**What you will do:** Your job is to copy every line in the material containing the word "valid".

**Material shown:**
══════

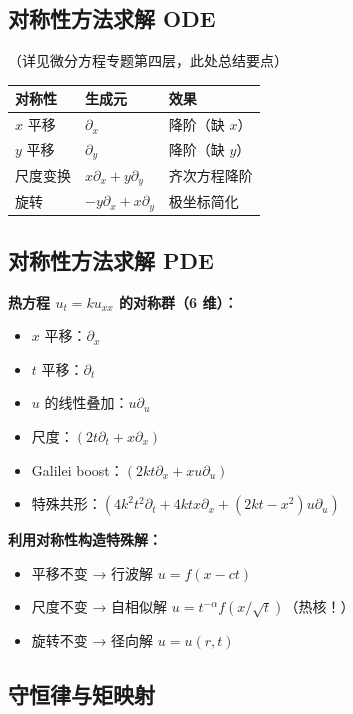 \subsection{对称性方法求解 ODE}

（详见微分方程专题第四层，此处总结要点）

\begin{center}
\begin{tabular}{p{4cm}p{4cm}p{4cm}}
\toprule
\textbf{对称性} & \textbf{生成元} & \textbf{效果} \\
\midrule
$x$ 平移 & $\partial_x$ & 降阶（缺 $x$） \\
$y$ 平移 & $\partial_y$ & 降阶（缺 $y$） \\
尺度变换 & $x\partial_x + y\partial_y$ & 齐次方程降阶 \\
旋转 & $-y\partial_x + x\partial_y$ & 极坐标简化 \\
\bottomrule
\end{tabular}
\end{center}

\subsection{对称性方法求解 PDE}

\textbf{热方程 $u_t = ku_{xx}$ 的对称群（6 维）：}
\begin{itemize}
  \item $x$ 平移：$\partial_x$
  \item $t$ 平移：$\partial_t$
  \item $u$ 的线性叠加：$u\partial_u$
  \item 尺度：$(2t\partial_t + x\partial_x)$
  \item Galilei boost：$(2kt\partial_x + xu\partial_u)$
  \item 特殊共形：$(4k^2t^2\partial_t + 4ktx\partial_x + (2kt - x^2)u\partial_u)$
\end{itemize}

\textbf{利用对称性构造特殊解：}
\begin{itemize}
  \item 平移不变 → 行波解 $u = f(x - ct)$
  \item 尺度不变 → 自相似解 $u = t^{-\alpha}f(x/\sqrt{t})$（热核！）
  \item 旋转不变 → 径向解 $u = u(r, t)$
\end{itemize}

\subsection{守恒律与矩映射}

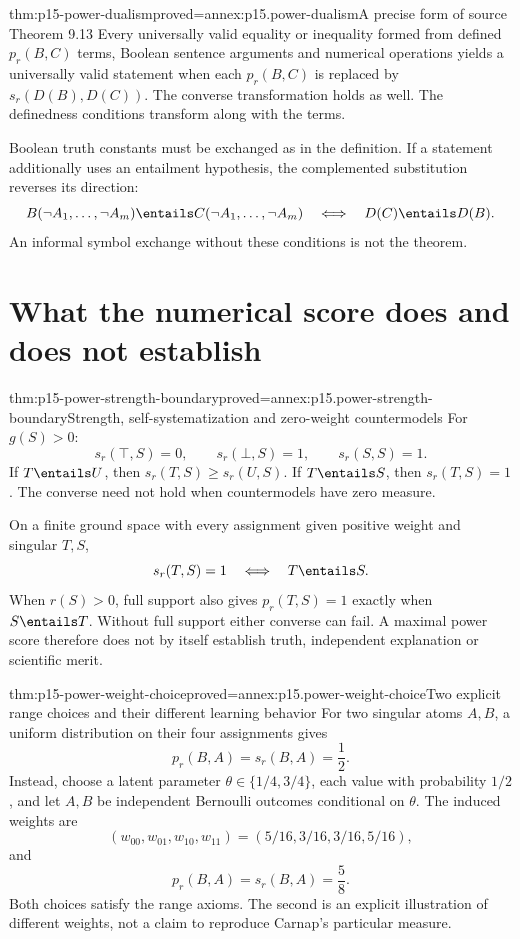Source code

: \begin{hbtheorem}{thm:p15-power-dualism}{proved=annex:p15.power-dualism}{A precise form of source Theorem 9.13}
Every universally valid equality or inequality
formed from defined \(p_r(B,C)\) terms,
Boolean sentence arguments and numerical
operations yields a universally valid
statement when each \(p_r(B,C)\) is
replaced by \(s_r(D(B),D(C))\).
The converse transformation holds as well.
The definedness conditions transform along
with the terms.

Boolean truth constants must be exchanged
as in the definition. If a statement
additionally uses an entailment hypothesis,
the complemented substitution reverses
its direction:
\[
 B(\neg A_1,\ldots,\neg A_m)\entails
 C(\neg A_1,\ldots,\neg A_m)
 \quad\Longleftrightarrow\quad
 D(C)\entails D(B).
\]
An informal symbol exchange without these
conditions is not the theorem.
\end{hbtheorem}

\section{What the numerical score does and does not establish}
\label{sec:p15-power-interpretation}

\begin{hbtheorem}{thm:p15-power-strength-boundary}{proved=annex:p15.power-strength-boundary}{Strength, self-systematization and zero-weight countermodels}
For \(g(S)>0\):
\[
 s_r(\top,S)=0,\qquad s_r(\bot,S)=1,\qquad
 s_r(S,S)=1.
\]
If \(T\entails U\), then
\(s_r(T,S)\ge s_r(U,S)\).
If \(T\entails S\), then \(s_r(T,S)=1\).
The converse need not hold when countermodels
have zero measure.

On a finite ground space with every assignment
given positive weight and singular \(T,S\),
\[
 s_r(T,S)=1\quad\Longleftrightarrow\quad T\entails S.
\]
When \(r(S)>0\), full support also gives
\(p_r(T,S)=1\) exactly when \(S\entails T\).
Without full support either converse can fail.
A maximal power score
therefore does not by itself establish truth,
independent explanation or scientific merit.
\end{hbtheorem}

\begin{hbtheorem}{thm:p15-power-weight-choice}{proved=annex:p15.power-weight-choice}{Two explicit range choices and their different learning behavior}
For two singular atoms \(A,B\), a uniform
distribution on their four assignments gives
\[
                  p_r(B,A)=s_r(B,A)=\frac12.
\]
Instead, choose a latent parameter
\(\theta\in\{1/4,3/4\}\), each value with
probability \(1/2\), and let \(A,B\) be
independent Bernoulli outcomes conditional
on \(\theta\). The induced weights are
\[
 (w_{00},w_{01},w_{10},w_{11})
                         =(5/16,3/16,3/16,5/16),
\]
and
\[
                  p_r(B,A)=s_r(B,A)=\frac58.
\]
Both choices satisfy the range axioms.
The second is an explicit illustration
of different weights, not a claim to
reproduce Carnap's particular measure.
\end{hbtheorem}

══════

**Problem solution:**
Every universally valid equality or inequality
operations yields a universally valid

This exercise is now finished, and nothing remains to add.